William McMinn (1844–14 February 1884) was an Irish-born Australian surveyor and architect, based in Adelaide.

Early life
McMinn was born in Newry, County Down, Ireland, a son of Joseph McMinn (c. 1794 – 6 April 1874) and his wife Martha McMinn, née Hamill (c. 1805 – 13 December 1861), who with their large family emigrated to Adelaide on the Albatross, arriving in September 1850. Newspaper reports only mention Mrs McMinn and 8 children aboard Albatross.

No details of his (or his brothers') schooling are known, though it has been asserted that he was taught by one Mr McGeorge of Adelaide, however no teacher of that or similar name has yet come to light.
It is likely the youngest children were home-educated, with the boys receiving tuition in drafting and surveying from a tutor.

Career
After completing school, he was articled to the architect James Macgeorge, and was appointed to the Architect-in-Chief's office, but in April 1864 left for employment as a chainman in Boyle Travers Finniss's 1864–65 expedition to Northern Australia surveying the area around Escape Cliffs and the Adelaide River.
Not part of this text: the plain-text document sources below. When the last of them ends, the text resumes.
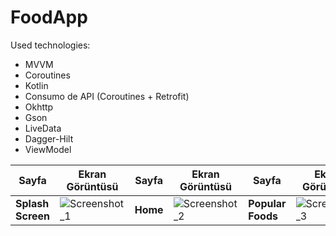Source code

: # FoodApp

Used technologies:

- MVVM
- Coroutines
- Kotlin
- Consumo de API (Coroutines + Retrofit)
- Okhttp
- Gson
- LiveData
- Dagger-Hilt
- ViewModel

| Sayfa           | Ekran Görüntüsü                                                 | Sayfa           | Ekran Görüntüsü                                                 | Sayfa           | Ekran Görüntüsü                                                 | Sayfa           | Ekran Görüntüsü                                                 | Sayfa           | Ekran Görüntüsü                                             |   
| --------------- | -------------------------------------------------------------- | --------------- | -------------------------------------------------------------- | --------------- | -------------------------------------------------------------- | --------------- | -------------------------------------------------------------- | --------------- | -------------------------------------------------------------- |
| **Splash Screen** | ![Screenshot_1](https://github.com/ayberktmn/FoodApp/assets/83671296/7e3d99fd-5c1f-478c-b909-1043e379e58e) | **Home**  |![Screenshot_2](https://github.com/ayberktmn/FoodApp/assets/83671296/a785a896-3271-4859-aa2c-b8b8e1306f81) | **Popular Foods**      | ![Screenshot_3](https://github.com/ayberktmn/FoodApp/assets/83671296/9704254b-fd77-41d4-a1bf-ff981f669de1)| **Favorite Foods**|![Screenshot_4](https://github.com/ayberktmn/FoodApp/assets/83671296/5c3cd3ba-480d-486a-aa9e-c952f169af77) |**Food Description**| ![Screenshot_5](https://github.com/ayberktmn/FoodApp/assets/83671296/64b4e967-8693-4e92-8fb8-91b5ac28d277)|
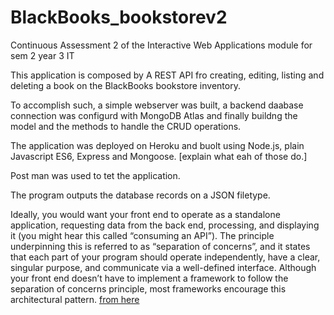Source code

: # BlackBooks_bookstorev2
Continuous Assessment 2 of the Interactive Web Applications module for sem 2 year 3 IT

This application is composed by A REST API fro creating, editing, listing and deleting a book on the BlackBooks bookstore inventory.

To accomplish such, a simple webserver was built, a backend daabase connection was configurd with MongoDB Atlas and finally buildng the model and the methods to handle the CRUD operations.

The application was deployed on Heroku and buolt using Node.js, plain Javascript ES6, Express and Mongoose. [explain what eah of those do.]

Post man was used to tet the application.

The program outputs the database records on a JSON filetype.



Ideally, you would want your front end to operate as a standalone application, requesting data from the back end, processing, and displaying it (you might hear this called “consuming an API”). The principle underpinning this is referred to as “separation of concerns”, and it states that each part of your program should operate independently, have a clear, singular purpose, and communicate via a well-defined interface. Although your front end doesn’t have to implement a framework to follow the separation of concerns principle, most frameworks encourage this architectural pattern. [from here](https://stackoverflow.blog/2020/02/03/is-it-time-for-a-front-end-framework/)

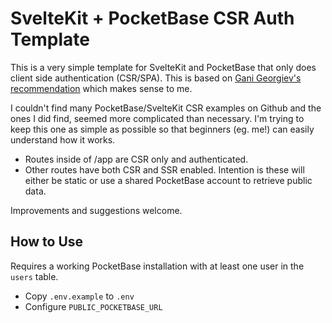 # SvelteKit + PocketBase CSR Auth Template

This is a very simple template for SvelteKit and PocketBase that only does client side authentication (CSR/SPA). This is based on [Gani Georgiev's recommendation](https://github.com/pocketbase/pocketbase/discussions/3574#discussioncomment-7345956) which makes sense to me.

I couldn't find many PocketBase/SvelteKit CSR examples on Github and the ones I did find, seemed more complicated than necessary. I'm trying to keep this one as simple as possible so that beginners (eg. me!) can easily understand how it works.

- Routes inside of /app are CSR only and authenticated.
- Other routes have both CSR and SSR enabled. Intention is these will either be static or use a shared PocketBase account to retrieve public data.

Improvements and suggestions welcome.

## How to Use

Requires a working PocketBase installation with at least one user in the `users` table.

- Copy `.env.example` to `.env`
- Configure `PUBLIC_POCKETBASE_URL` 
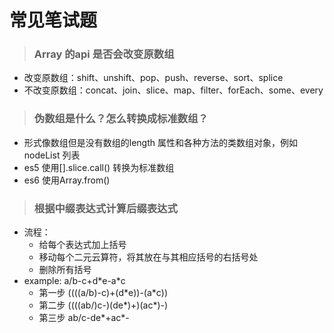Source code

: # 常见笔试题

> ### Array 的api 是否会改变原数组
- 改变原数组：shift、unshift、pop、push、reverse、sort、splice
-  不改变原数组：concat、join、slice、map、filter、forEach、some、every

> ### 伪数组是什么？怎么转换成标准数组？
- 形式像数组但是没有数组的length 属性和各种方法的类数组对象，例如nodeList 列表
- es5 使用[].slice.call() 转换为标准数组
- es6 使用Array.from()

> ### 根据中缀表达式计算后缀表达式
- 流程：
  - 给每个表达式加上括号
  - 移动每个二元云算符，将其放在与其相应括号的右括号处
  - 删除所有括号
- example: a/b-c+d\*e-a\*c
  - 第一步 ((((a/b)-c)+(d\*e))-(a\*c))
  - 第二步 ((((ab/)c-)(de\*)+)(ac\*)-)
  - 第三步 ab/c-de\*+ac\*-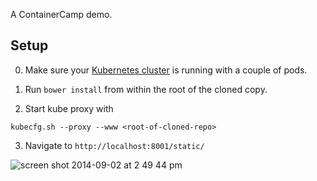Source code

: A ContainerCamp demo.

## Setup

0. Make sure your [Kubernetes cluster][kubesetup] is running 
with a couple of pods.

1. Run `bower install` from within the root of the cloned copy.

2. Start kube proxy with 

  `kubecfg.sh --proxy --www <root-of-cloned-repo>`

3. Navigate to `http://localhost:8001/static/`
  
  ![screen shot 2014-09-02 at 2 49 44 pm][screenshot]


[kubesetup]: https://github.com/GoogleCloudPlatform/kubernetes/blob/master/docs/getting-started-guides/gce.md "Kubernetes setup on GCE"
[screenshot]: https://cloud.githubusercontent.com/assets/25405/4119218/f0797dac-32a8-11e4-80ae-51aa8ccf9704.png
Following a breakdown of morale in the settlement, McMinn and six others (Stow, Hamilton, Hake, Edwards, White, and Davis, the last two being boatmen) purchased a 23-foot open boat which they dubbed the Forlorn Hope and sailed it  to Champion Bay, near Geraldton, Western Australia.

In late 1870 or early 1871 he was appointed as overseer of construction of the Overland Telegraph section from Port Augusta to Darwin, and on 3 May 1871 cancelled the contract tendered by Darwent & Dalwood, they having fallen behind schedule due to heavy rain. Critics of his action pointed out that with the onset of the dry season and better logistics this loss could easily have been made up. The work was put in the hands of engineer R. V. Patterson with instructions to finish the line by early 1872 no matter what the cost. McMinn was dismissed shortly after his return to Adelaide in July 1871, and William T. Dalwood was later awarded compensation of £11,000.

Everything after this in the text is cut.